On ne peut enfin que souligner la prestation incroyable de Rodney Dangerfield, le célèbre comédien de stand-up, dans la peau d’Ed Wilson, le père monstrueux de Mallory.
La réalisation d’Oliver Stone impressionne. Ne laissant aucun répit au spectateur, elle est transcendée par le montage frénétique signé Brian Berdan et Hank Corwin, qui propose une déferlante de plans nerveux mélangeant noir et blanc et couleur, effets super-8, 16 mm ou vidéo, images électroniques et même séquences d’animation, le tout habité par la bande originale produite par Trent Reznor de Nine Inch Nails.
Lors de sa sortie, le film divise la critique. De nombreux journalistes sont frileux face au déluge d’images et d’effets proposés par Stone, dont certains journalistes soulignent la rudesse et la vulgarité, baignées dans une hystérie visuelle difficilement soutenable. Le réalisateur offre pourtant une œuvre brillante et visionnaire en menant une réflexion sur l’histoire des États-Unis et sur la façon dont les médias glorifient la violence à grand renfort de sensationnalisme. Ceux-ci transforment in fine ces psychopathes abjects en icônes de la pop culture et en vedettes du star system, suscitant tant l’horreur que la fascination au cœur d’une société voyeuriste, cynique et hypocrite.
La polémique n’empêchera pourtant pas Oliver Stone de triompher à la Mostra de Venise où le film remporte le Grand prix spécial du jury, ni de décrocher une nomination au Golden Globe du meilleur réalisateur.
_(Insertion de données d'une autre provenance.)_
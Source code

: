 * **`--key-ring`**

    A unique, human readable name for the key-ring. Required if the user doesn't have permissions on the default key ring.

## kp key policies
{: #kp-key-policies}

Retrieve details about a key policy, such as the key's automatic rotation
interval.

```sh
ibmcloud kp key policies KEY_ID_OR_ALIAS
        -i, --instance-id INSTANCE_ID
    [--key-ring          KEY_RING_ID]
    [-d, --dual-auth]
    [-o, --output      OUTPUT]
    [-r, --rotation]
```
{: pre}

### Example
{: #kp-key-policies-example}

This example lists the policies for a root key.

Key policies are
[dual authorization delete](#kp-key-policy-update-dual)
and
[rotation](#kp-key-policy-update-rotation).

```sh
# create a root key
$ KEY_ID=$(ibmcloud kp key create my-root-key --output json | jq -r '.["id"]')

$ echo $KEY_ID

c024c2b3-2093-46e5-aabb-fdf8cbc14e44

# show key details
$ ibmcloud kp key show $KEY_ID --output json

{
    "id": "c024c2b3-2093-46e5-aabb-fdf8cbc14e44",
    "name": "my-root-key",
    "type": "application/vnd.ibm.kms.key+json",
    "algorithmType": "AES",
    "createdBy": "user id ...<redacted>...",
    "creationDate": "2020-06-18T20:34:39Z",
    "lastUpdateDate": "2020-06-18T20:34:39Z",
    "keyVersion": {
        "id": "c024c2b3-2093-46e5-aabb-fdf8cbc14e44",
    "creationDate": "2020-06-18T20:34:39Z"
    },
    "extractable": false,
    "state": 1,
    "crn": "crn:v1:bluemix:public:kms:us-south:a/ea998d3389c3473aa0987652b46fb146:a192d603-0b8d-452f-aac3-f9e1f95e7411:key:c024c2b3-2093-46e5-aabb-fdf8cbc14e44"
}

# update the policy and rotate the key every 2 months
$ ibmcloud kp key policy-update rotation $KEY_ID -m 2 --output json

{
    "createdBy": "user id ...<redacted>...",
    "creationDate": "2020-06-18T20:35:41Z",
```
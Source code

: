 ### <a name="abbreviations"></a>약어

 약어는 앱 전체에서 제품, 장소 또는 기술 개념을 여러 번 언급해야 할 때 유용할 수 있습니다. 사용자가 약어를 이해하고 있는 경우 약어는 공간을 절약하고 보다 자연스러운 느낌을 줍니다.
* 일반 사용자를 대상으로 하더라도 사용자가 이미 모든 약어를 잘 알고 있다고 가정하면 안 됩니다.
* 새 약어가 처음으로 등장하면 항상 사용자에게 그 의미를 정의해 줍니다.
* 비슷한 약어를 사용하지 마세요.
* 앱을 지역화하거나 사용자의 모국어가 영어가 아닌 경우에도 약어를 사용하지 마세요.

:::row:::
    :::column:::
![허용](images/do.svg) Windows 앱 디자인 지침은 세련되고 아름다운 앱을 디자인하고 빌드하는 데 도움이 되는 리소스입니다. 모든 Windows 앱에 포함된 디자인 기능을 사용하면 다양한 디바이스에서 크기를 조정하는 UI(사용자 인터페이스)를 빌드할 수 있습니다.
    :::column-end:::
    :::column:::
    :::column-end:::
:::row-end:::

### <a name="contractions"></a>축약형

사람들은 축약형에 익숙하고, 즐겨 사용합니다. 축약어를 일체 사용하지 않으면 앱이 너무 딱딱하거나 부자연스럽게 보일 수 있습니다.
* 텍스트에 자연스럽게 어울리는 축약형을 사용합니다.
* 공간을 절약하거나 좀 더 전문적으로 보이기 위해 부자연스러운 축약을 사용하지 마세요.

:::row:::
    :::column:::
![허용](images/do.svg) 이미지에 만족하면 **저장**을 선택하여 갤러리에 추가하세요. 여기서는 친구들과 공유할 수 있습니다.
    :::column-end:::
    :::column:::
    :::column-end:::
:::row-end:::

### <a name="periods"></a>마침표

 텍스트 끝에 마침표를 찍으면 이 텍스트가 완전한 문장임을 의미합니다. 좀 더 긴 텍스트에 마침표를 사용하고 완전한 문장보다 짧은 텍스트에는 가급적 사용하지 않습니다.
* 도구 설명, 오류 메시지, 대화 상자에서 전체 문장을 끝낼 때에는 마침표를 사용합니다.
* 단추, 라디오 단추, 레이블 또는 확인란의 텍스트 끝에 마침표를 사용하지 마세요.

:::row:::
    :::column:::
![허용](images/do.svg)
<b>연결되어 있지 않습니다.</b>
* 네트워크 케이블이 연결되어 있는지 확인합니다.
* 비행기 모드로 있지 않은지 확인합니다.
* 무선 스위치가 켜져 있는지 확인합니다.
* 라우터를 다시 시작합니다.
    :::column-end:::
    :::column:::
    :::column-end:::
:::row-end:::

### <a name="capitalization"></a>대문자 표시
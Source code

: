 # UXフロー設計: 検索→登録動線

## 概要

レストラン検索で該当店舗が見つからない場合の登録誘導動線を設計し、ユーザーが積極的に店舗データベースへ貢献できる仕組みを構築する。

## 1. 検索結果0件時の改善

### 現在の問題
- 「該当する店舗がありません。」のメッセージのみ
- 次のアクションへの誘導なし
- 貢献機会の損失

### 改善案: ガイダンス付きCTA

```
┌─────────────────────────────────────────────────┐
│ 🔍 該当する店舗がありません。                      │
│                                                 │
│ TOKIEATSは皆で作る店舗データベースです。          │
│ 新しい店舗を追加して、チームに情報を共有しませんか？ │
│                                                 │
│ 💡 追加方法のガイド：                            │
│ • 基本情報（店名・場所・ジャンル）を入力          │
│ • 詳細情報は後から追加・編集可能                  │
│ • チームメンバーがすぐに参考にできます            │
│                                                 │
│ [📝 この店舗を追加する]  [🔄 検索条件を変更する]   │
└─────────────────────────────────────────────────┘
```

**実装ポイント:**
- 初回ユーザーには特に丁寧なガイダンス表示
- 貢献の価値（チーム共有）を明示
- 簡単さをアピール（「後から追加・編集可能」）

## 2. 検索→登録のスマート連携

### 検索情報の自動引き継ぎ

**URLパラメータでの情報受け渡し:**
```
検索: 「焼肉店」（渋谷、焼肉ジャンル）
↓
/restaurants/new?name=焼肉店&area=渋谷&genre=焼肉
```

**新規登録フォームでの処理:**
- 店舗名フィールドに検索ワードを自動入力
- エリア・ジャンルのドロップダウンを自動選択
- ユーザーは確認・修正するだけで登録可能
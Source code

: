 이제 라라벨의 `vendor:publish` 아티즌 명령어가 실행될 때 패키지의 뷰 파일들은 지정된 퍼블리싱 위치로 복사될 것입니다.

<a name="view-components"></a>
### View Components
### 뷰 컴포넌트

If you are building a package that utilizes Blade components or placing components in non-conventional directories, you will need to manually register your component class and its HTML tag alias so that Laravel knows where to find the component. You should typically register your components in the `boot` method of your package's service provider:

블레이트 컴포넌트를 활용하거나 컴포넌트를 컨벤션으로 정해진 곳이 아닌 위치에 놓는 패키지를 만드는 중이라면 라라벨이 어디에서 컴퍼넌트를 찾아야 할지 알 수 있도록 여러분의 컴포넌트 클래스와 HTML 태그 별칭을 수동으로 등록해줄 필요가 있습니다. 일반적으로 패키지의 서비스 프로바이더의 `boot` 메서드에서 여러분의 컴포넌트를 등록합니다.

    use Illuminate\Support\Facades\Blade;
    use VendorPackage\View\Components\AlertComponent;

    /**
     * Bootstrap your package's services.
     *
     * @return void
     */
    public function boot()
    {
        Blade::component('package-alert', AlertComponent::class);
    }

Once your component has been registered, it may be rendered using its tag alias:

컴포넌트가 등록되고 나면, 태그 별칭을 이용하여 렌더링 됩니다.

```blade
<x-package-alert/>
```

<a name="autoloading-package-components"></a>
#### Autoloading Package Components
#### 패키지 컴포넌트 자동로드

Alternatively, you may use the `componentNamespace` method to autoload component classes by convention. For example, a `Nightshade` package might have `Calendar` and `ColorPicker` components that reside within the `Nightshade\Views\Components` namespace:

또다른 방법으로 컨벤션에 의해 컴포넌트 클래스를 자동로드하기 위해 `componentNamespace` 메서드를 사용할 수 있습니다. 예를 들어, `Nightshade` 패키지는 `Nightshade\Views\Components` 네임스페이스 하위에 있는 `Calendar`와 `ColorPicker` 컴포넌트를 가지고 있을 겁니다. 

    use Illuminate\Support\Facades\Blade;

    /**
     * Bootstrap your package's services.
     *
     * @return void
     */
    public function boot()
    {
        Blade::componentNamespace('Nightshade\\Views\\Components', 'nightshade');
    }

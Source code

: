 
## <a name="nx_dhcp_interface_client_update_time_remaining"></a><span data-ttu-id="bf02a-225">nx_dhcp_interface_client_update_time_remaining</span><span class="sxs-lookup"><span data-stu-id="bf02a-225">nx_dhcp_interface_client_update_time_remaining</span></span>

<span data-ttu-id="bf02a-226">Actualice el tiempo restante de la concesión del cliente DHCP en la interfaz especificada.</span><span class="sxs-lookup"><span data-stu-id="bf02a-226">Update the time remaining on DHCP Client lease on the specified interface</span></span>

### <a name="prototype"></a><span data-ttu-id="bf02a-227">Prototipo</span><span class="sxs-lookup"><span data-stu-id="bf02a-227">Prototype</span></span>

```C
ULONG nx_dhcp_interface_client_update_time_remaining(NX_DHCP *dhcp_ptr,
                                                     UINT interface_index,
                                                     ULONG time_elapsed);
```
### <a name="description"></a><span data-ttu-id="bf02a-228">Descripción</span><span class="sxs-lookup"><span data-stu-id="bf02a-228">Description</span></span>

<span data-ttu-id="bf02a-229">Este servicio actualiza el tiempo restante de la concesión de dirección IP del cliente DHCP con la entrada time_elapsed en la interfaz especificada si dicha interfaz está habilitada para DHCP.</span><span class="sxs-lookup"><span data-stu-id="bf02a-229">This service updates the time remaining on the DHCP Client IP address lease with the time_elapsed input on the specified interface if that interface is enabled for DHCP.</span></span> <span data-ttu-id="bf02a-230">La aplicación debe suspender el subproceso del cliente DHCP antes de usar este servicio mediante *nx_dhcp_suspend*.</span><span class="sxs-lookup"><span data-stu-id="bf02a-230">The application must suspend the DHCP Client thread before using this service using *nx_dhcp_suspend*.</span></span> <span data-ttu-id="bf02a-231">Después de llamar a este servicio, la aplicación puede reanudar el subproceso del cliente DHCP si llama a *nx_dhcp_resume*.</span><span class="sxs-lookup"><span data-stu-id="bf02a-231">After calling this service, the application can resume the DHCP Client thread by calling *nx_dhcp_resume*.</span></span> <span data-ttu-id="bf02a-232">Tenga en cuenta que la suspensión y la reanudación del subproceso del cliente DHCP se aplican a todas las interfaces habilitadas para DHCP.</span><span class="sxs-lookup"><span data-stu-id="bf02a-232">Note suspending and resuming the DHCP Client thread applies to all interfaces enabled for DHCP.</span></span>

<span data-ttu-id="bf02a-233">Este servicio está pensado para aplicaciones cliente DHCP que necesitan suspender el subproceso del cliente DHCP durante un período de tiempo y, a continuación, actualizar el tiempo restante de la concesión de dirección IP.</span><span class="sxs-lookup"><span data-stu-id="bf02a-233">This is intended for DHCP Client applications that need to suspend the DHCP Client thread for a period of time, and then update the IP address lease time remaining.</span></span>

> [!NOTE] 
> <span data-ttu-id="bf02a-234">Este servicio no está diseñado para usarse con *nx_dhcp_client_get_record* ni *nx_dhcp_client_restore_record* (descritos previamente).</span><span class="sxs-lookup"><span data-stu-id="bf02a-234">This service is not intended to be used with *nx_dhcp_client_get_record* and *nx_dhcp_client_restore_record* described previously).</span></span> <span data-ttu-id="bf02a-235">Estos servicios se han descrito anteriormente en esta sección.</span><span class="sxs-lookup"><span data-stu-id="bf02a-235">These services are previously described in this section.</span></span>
Au cours des vingt-cinq années qui suivirent, que ce soit en tant que producteur, réalisateur ou scénariste, pour le petit ou le grand écran, à travers le documentaire ou la fiction, Oliver Stone poursuivra inlassablement, avec style et talent, son exploration de l’histoire contemporaine dans une veine où son esprit aventurier et provocateur, son ton polémiste et contestataire, n’auront de cesse que de secouer nos consciences et nous amener à la réflexion face aux multiples travers et zones d’ombre de nos sociétés modernes.